### [WHAT YOU SHOULD DO]
Each record is to be given again precisely as written.

### [MATERIAL FOR THE TASK]
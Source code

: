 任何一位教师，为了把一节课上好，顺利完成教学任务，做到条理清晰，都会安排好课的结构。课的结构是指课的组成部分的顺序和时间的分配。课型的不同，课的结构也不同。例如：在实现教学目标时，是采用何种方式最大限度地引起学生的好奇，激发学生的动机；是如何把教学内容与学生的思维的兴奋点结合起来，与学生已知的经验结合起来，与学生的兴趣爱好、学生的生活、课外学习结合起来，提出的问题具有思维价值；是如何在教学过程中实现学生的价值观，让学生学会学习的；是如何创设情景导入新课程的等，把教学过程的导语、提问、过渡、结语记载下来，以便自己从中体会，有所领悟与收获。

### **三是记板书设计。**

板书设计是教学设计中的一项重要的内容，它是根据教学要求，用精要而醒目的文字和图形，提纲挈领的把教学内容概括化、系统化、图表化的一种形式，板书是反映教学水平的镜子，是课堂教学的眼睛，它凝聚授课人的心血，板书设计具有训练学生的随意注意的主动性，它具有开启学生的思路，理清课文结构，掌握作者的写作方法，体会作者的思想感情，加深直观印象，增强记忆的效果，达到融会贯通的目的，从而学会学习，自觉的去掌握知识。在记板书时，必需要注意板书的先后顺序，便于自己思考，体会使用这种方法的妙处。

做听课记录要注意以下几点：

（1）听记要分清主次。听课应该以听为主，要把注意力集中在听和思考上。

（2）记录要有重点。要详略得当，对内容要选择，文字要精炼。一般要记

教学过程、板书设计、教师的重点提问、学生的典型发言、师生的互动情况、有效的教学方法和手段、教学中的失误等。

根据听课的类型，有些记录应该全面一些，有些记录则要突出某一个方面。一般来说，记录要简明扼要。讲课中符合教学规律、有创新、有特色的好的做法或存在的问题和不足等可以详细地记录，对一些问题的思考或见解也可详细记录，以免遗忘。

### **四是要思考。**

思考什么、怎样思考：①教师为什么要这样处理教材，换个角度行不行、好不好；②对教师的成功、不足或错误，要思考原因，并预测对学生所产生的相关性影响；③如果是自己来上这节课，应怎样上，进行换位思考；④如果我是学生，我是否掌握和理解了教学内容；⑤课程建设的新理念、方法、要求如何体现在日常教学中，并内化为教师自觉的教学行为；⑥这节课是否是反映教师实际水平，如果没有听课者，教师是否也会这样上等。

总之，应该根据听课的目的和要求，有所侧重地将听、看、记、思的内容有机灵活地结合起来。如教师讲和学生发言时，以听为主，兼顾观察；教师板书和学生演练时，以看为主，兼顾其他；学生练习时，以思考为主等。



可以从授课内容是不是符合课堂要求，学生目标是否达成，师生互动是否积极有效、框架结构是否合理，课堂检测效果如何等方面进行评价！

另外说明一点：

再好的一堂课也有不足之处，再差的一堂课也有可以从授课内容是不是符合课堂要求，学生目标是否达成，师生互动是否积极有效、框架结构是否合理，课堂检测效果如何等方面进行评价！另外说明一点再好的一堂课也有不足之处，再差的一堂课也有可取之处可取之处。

### [SOLUTION TO THIS EXERCISE]
Source code

: 任何一位教师，为了把一节课上好，顺利完成教学任务，做到条理清晰，都会安排好课的结构。课的结构是指课的组成部分的顺序和时间的分配。课型的不同，课的结构也不同。例如：在实现教学目标时，是采用何种方式最大限度地引起学生的好奇，激发学生的动机；是如何把教学内容与学生的思维的兴奋点结合起来，与学生已知的经验结合起来，与学生的兴趣爱好、学生的生活、课外学习结合起来，提出的问题具有思维价值；是如何在教学过程中实现学生的价值观，让学生学会学习的；是如何创设情景导入新课程的等，把教学过程的导语、提问、过渡、结语记载下来，以便自己从中体会，有所领悟与收获。

### **三是记板书设计。**

板书设计是教学设计中的一项重要的内容，它是根据教学要求，用精要而醒目的文字和图形，提纲挈领的把教学内容概括化、系统化、图表化的一种形式，板书是反映教学水平的镜子，是课堂教学的眼睛，它凝聚授课人的心血，板书设计具有训练学生的随意注意的主动性，它具有开启学生的思路，理清课文结构，掌握作者的写作方法，体会作者的思想感情，加深直观印象，增强记忆的效果，达到融会贯通的目的，从而学会学习，自觉的去掌握知识。在记板书时，必需要注意板书的先后顺序，便于自己思考，体会使用这种方法的妙处。

做听课记录要注意以下几点：

（1）听记要分清主次。听课应该以听为主，要把注意力集中在听和思考上。

（2）记录要有重点。要详略得当，对内容要选择，文字要精炼。一般要记

教学过程、板书设计、教师的重点提问、学生的典型发言、师生的互动情况、有效的教学方法和手段、教学中的失误等。

根据听课的类型，有些记录应该全面一些，有些记录则要突出某一个方面。一般来说，记录要简明扼要。讲课中符合教学规律、有创新、有特色的好的做法或存在的问题和不足等可以详细地记录，对一些问题的思考或见解也可详细记录，以免遗忘。

### **四是要思考。**

思考什么、怎样思考：①教师为什么要这样处理教材，换个角度行不行、好不好；②对教师的成功、不足或错误，要思考原因，并预测对学生所产生的相关性影响；③如果是自己来上这节课，应怎样上，进行换位思考；④如果我是学生，我是否掌握和理解了教学内容；⑤课程建设的新理念、方法、要求如何体现在日常教学中，并内化为教师自觉的教学行为；⑥这节课是否是反映教师实际水平，如果没有听课者，教师是否也会这样上等。

总之，应该根据听课的目的和要求，有所侧重地将听、看、记、思的内容有机灵活地结合起来。如教师讲和学生发言时，以听为主，兼顾观察；教师板书和学生演练时，以看为主，兼顾其他；学生练习时，以思考为主等。



可以从授课内容是不是符合课堂要求，学生目标是否达成，师生互动是否积极有效、框架结构是否合理，课堂检测效果如何等方面进行评价！

另外说明一点：

再好的一堂课也有不足之处，再差的一堂课也有可以从授课内容是不是符合课堂要求，学生目标是否达成，师生互动是否积极有效、框架结构是否合理，课堂检测效果如何等方面进行评价！另外说明一点再好的一堂课也有不足之处，再差的一堂课也有可取之处可取之处。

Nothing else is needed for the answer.